• **Collected data**
= = =

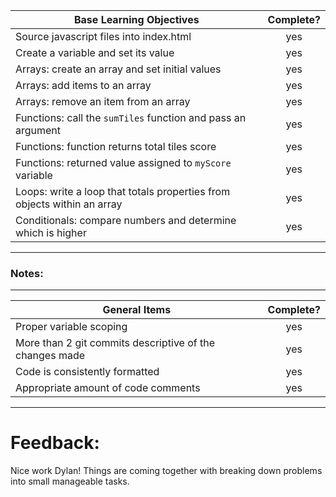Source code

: | Base Learning Objectives                                                | Complete? |
| ----------------------------------------------------------------------- | :-------: |
| Source javascript files into index.html                                 |    yes    |
| Create a variable and set its value                                     |    yes    |
| Arrays: create an array and set initial values                          |    yes    |
| Arrays: add items to an array                                           |    yes    |
| Arrays: remove an item from an array                                    |    yes    |
| Functions: call the `sumTiles` function and pass an argument            |    yes    |
| Functions: function returns total tiles score                           |    yes    |
| Functions: returned value assigned to `myScore` variable                |    yes    |
| Loops: write a loop that totals properties from objects within an array |    yes    |
| Conditionals: compare numbers and determine which is higher             |    yes    |

---

### Notes:

---

| General Items                                           | Complete? |
| ------------------------------------------------------- | :-------: |
| Proper variable scoping                                 |    yes    |
| More than 2 git commits descriptive of the changes made |    yes    |
| Code is consistently formatted                          |    yes    |
| Appropriate amount of code comments                     |    yes    |

---

# Feedback:

Nice work Dylan! Things are coming together with breaking down problems into small manageable tasks.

= = =

• **Task instructions**
Would you copy out exactly the lines above that start at the one containing "Arrays: create an" and end at the one containing "Functions: function returns", inclusive?

• **Solution to this problem**
| Arrays: create an array and set initial values                          |    yes    |
| Arrays: add items to an array                                           |    yes    |
| Arrays: remove an item from an array                                    |    yes    |
| Functions: call the `sumTiles` function and pass an argument            |    yes    |
| Functions: function returns total tiles score                           |    yes    |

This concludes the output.